You can feed him every other day or everyday depending on how much your rhom will eat


----------



## itstheiceman (Oct 5, 2006)

yeah, its like trying to feed a human, we only eat when hungry, maybe they got a small appetite, just when they want to eat they'll eat i guess


----------



## redrum781 (Apr 10, 2006)

a-ronn said:


> You can feed him every other day or everyday depending on how much your rhom will eat


i try to feed mine once a day, but all he ever eats is a bite or two


----------



## Mr. Hannibal (Feb 21, 2003)

I'd feed a 7" Rhom every other day (3 times a week)







!


----------



## harrykaa (Jan 10, 2005)

to Feeding and Nutrition Forum

Harry


----------



## cueball (May 24, 2005)

i think thay eat less than a red when put one on one mine only eats real good if i feed him 2 times a week ... other than that hes lazy,


----------



## welsher7 (Jul 29, 2005)

i feed my 11" 2-3 times a week.


----------



## carmenohio (Sep 5, 2006)

I feed my 4" once every 3 days, and he still will only take at most 3 bites out of tilapia or shrimp.

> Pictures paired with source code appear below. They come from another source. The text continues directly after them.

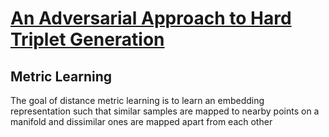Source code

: # [An Adversarial Approach to Hard Triplet Generation](https://openaccess.thecvf.com/content_ECCV_2018/papers/Yiru_Zhao_A_Principled_Approach_ECCV_2018_paper.pdf)



## Metric Learning

The goal of distance metric learning is to learn an embedding representation such that similar samples are mapped to nearby points on a manifold and dissimilar ones are mapped apart from each other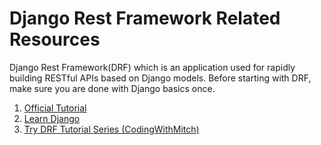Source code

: # Django Rest Framework Related Resources

Django Rest Framework(DRF) which is an application used for rapidly building RESTful APIs based on Django models. Before starting with DRF, make sure you are done with Django basics once.

1. [Official Tutorial](https://www.django-rest-framework.org/tutorial/quickstart/)
2. [Learn Django](https://learndjango.com/tutorials/official-django-rest-framework-tutorial-beginners)
3. [Try DRF Tutorial Series (CodingWithMitch)](https://youtube.com/playlist?list=PLgCYzUzKIBE9Pi8wtx8g55fExDAPXBsbV)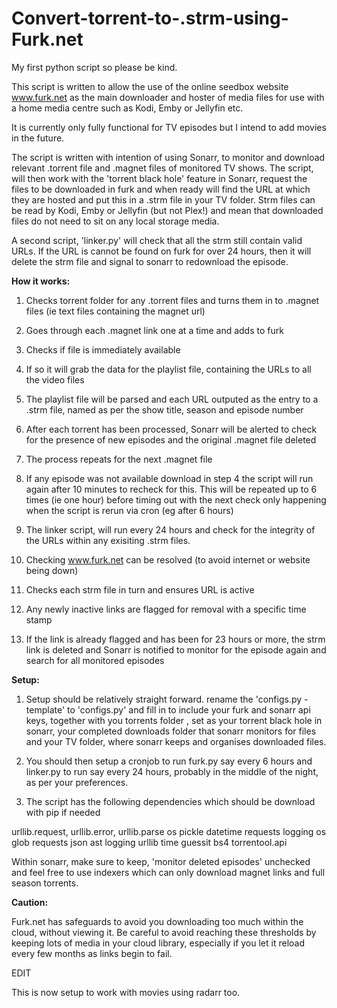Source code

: # Convert-torrent-to-.strm-using-Furk.net

My first python script so please be kind.

This script is written to allow the use of the online seedbox website www.furk.net as the main downloader and hoster of media files for use with a home media centre such as Kodi, Emby or Jellyfin etc.

It is currently only fully functional for TV episodes but I intend to add movies in the future.

The script is written with intention of using Sonarr, to monitor and download relevant .torrent file and .magnet files of monitored TV shows. The script, will then work with the 'torrent black hole' feature in Sonarr, request the files to be downloaded in furk and when ready will find the URL at which they are hosted and put this in a .strm file in your TV folder. Strm files can be read by Kodi, Emby or Jellyfin (but not Plex!) and mean that downloaded files do not need to sit on any local storage media.

A second script, 'linker.py' will check that all the strm still contain valid URLs. If the URL is cannot be found on furk for over 24 hours, then it will delete the strm file and signal to sonarr to redownload the episode.


<b>How it works:</b>

1. Checks torrent folder for any .torrent files and turns them in to .magnet files (ie text files containing the magnet url)
2. Goes through each .magnet link one at a time and adds to furk
3. Checks if file is immediately available
4. If so it will grab the data for the playlist file, containing the URLs to all the video files
5. The playlist file will be parsed and each URL outputed as the entry to a .strm file, named as per the show title, season and episode number
6. After each torrent has been processed, Sonarr will be alerted to check for the presence of new episodes and the original .magnet file deleted
7. The process repeats for the next .magnet file
8. If any episode was not available download in step 4 the script will run again after 10 minutes to recheck for this. This will be repeated up to 6 times (ie one hour) before timing out with the next check only happening when the script is rerun via cron (eg after 6 hours)

9. The linker script, will run every 24 hours and check for the integrity of the URLs within any exisiting .strm files.
10. Checking www.furk.net can be resolved (to avoid internet or website being down)
11. Checks each strm file in turn and ensures URL is active
12. Any newly inactive links are flagged for removal with a specific time stamp
13. If the link is already flagged and has been for 23 hours or more, the strm link is deleted and Sonarr is notified to monitor for the episode again and search for all monitored episodes

<b>Setup:</b>

1. Setup should be relatively straight forward. rename the 'configs.py - template' to 'configs.py' and fill in to include your furk and sonarr api keys, together with you torrents folder , set as your torrent black hole in sonarr, your completed downloads folder that sonarr monitors for files and your TV folder, where sonarr keeps and organises downloaded files.

2. You should then setup a cronjob to run furk.py say every 6 hours and linker.py to run say every 24 hours, probably in the middle of the night, as per your preferences.

3. The script has the following dependencies which should be download with pip if needed

urllib.request, urllib.error, urllib.parse
os
pickle
datetime
requests
logging
os
glob
requests
json
ast
logging
urllib
time
guessit
bs4
torrentool.api

Within sonarr, make sure to keep, 'monitor deleted episodes' unchecked and feel free to use indexers which can only download magnet links and full season torrents.

<b>Caution:</b>

Furk.net has safeguards to avoid you downloading too much within the cloud, without viewing it. Be careful to avoid reaching these thresholds by keeping lots of media in your cloud library, especially if you let it reload every few months as links begin to fail.


EDIT

This is now setup to work with movies using radarr too.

Also do not feed them feeders early, it may look cool but they are so picky afterwards its hard to break the habit.


----------



## gimmemyshit (Oct 7, 2005)

bc_buddah said:


> got a new rhom,,, been bout a week maybe . . .
> 
> the guy i got it from said he feeds it like once a week . . .
> 
> ...


You keep saying " sanchez " ? I think you mean Serra.... as in Serrasalmus......a Sanchezi is a Serrasalmus Sanchezi and a Rhom is a Serrasalmus Rhombeus.


----------



## bc_buddah (Dec 18, 2005)

gimmemyshit said:


> got a new rhom,,, been bout a week maybe . . .
> 
> the guy i got it from said he feeds it like once a week . . .
> 
> ...


You keep saying " sanchez " ? I think you mean Serra.... as in Serrasalmus......a Sanchezi is a Serrasalmus Sanchezi and a Rhom is a Serrasalmus Rhombeus.
[/quote]

ya ur right . . .thats what i meant . . .sorry guys . . . i'ma worthless drug addict . . . i'm hoping to quit in a matter of hours . . . infact i'm going to use right after this post and hopfuly quit . . . please pray for me







i'ma mess

peace n luv :'(


----------



## gimmemyshit (Oct 7, 2005)

bc_buddah said:


> got a new rhom,,, been bout a week maybe . . .
> 
> the guy i got it from said he feeds it like once a week . . .
> 
> ...


You keep saying " sanchez " ? I think you mean Serra.... as in Serrasalmus......a Sanchezi is a Serrasalmus Sanchezi and a Rhom is a Serrasalmus Rhombeus.
[/quote]

ya ur right . . .thats what i meant . . .sorry guys . . . i'ma worthless drug addict . . . i'm hoping to quit in a matter of hours . . . infact i'm going to use right after this post and hopfuly quit . . . please pray for me







i'ma mess

peace n luv :'(
[/quote]

If you are serious.....I wish you goodluck.....I have struggled for years with staying away from destructive behavior. You have a very beutifull Rhom there......looks healthy.


----------